B-tree is a self-balancing tree data structure in which a node can have more than two children. The height of the tree is automatically adjusted on each update in order to keep it evenly balanced. B-tree also keeps the data sorted by storing it in a specific order, the lowest value being on the left and the highest value on the right. It is usually a shallow but wide data structure. While other trees can grow very high, a typical B-tree has a shorter height, even with millions of entries. The typical operations which can be performed on a B-tree are search, insertion, deletion and sequential access.
Based on properties we classify B-trees into different types:
- B-tree: stores keys in its internal nodes but doesn’t need to store those keys in the records at the leaves.
- B+ tree: copies of the keys are stored in the internal nodes while the keys and records are stored in leaves; in addition, a leaf node may include a pointer to the next leaf node which speeds the sequential access.
- B* tree: keep the internal nodes more densely packed by balancing more neighbouring internal nodes. This ensures non-root nodes are fuller – 2/3 instead of 1/2.
B-trees are commonly used in databases or file systems where data is stored externally on disks, which are operating much more slowly than random access memory (RAM) and where keeping the tree shallow is important in order to reduce the number of disk accesses.
A binary tree is a tree data structure in which each node can have at most two children. They are usually identified as the left child and the right child. A node without children is called a leaf node. Thus, each node in a binary tree can have either 0, 1 or 2 children. The common operations which can be performed on binary trees are insertion, deletion and traversal. Traversal is the operation in which each node of a tree is visited exactly once in a systematic way.
Based on properties we classify binary trees into different types:
- Full binary tree: where each node can only have zero or two child nodes.
- Perfect binary tree: it is a full binary tree with the additional condition that all leaf nodes (i.e. nodes without children) are at the same level of depth.
- Complete binary tree: where each leaf node is as far left as possible.
- Balanced binary tree: the height of the tree is as small a number as possible.
- Binary Search tree: which keeps the keys in sorted order for fast lookup.
The binary tree is a general concept and various specific types of binary trees can be constructed with different properties and applications. Generally, they are used when records and data are stored in RAM. They can be implemented in expression evaluation and parsers, data compression algorithms, storing router-tables, cryptographic applications, etc.
- Unlike a binary tree, in B-tree, a node can have more than two children.
- Searching a B-tree is much like searching a binary search tree, but instead of making a binary, or “two-way,” branching decision at each node, we make a multiway branching decision according to the number of the node’s children.
- Inserting a key into a B-tree is more complicated than inserting a key into a binary search tree.
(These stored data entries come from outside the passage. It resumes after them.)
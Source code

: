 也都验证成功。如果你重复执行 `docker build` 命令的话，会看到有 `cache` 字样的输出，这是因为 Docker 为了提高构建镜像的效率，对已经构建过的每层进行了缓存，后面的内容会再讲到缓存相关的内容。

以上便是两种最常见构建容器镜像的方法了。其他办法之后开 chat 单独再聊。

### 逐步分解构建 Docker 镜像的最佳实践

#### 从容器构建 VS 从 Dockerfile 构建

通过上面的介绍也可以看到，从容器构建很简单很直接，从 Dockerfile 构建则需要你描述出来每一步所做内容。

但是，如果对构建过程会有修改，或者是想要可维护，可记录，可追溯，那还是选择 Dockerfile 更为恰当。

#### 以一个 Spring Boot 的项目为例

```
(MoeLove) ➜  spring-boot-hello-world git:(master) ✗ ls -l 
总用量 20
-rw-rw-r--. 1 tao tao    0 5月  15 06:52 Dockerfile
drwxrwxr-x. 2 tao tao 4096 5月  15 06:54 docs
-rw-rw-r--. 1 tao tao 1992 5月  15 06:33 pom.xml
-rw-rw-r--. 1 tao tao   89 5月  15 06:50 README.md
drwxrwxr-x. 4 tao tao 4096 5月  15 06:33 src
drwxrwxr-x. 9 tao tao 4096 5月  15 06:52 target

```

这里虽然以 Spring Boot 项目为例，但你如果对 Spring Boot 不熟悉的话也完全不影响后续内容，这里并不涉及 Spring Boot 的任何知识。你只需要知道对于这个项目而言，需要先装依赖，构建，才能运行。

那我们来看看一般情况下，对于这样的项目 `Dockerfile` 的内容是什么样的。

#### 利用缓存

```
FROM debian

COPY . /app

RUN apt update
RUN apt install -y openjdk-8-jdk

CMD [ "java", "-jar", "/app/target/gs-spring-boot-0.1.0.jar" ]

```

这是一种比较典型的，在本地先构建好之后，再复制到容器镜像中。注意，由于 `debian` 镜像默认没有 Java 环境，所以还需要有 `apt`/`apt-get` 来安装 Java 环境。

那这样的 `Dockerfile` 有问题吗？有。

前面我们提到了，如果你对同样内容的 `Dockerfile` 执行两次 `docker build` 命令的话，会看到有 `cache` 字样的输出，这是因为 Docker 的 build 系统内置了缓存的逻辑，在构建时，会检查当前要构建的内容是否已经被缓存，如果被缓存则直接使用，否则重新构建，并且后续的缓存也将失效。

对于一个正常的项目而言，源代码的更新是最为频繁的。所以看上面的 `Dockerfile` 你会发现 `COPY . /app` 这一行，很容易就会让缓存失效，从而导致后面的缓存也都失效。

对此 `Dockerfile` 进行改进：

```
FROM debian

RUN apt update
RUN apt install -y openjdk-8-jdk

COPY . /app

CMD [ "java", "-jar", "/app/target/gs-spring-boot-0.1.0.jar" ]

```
A fundamental operation used during insertion is the splitting of a full node around its median key (the middle number in a list of numbers ordered from smallest to largest) into two nodes. Splitting is the way by which the B-tree grows.
- Unlike a binary tree, B-tree increases in height at the top instead of at the bottom.
- Because a range of child nodes is permitted, B-trees do not need re-balancing as frequently as other self-balancing search trees but may waste some space, since nodes are not entirely full. By requiring that all leaf nodes are at the same depth, a B-tree is kept balanced. The depth will increase as more elements are added to the tree, but an increase in the overall depth is infrequent and results in all leaf nodes being one more node farther away from the root. The height of the tree decreases by maximizing the number of keys within each internal node. Also, the number of expensive node accesses is reduced and rebalancing of the tree occurs less often.
Choosing between these two tree structures depends on the memory type which will be used. A binary tree is preferred when records are stored in RAM, which is smaller and faster. B-tree is used when records are stored in a disk, which is larger and slower memory type. B-tree significantly reduces access time due to the high branching factor and the reduced height of the tree.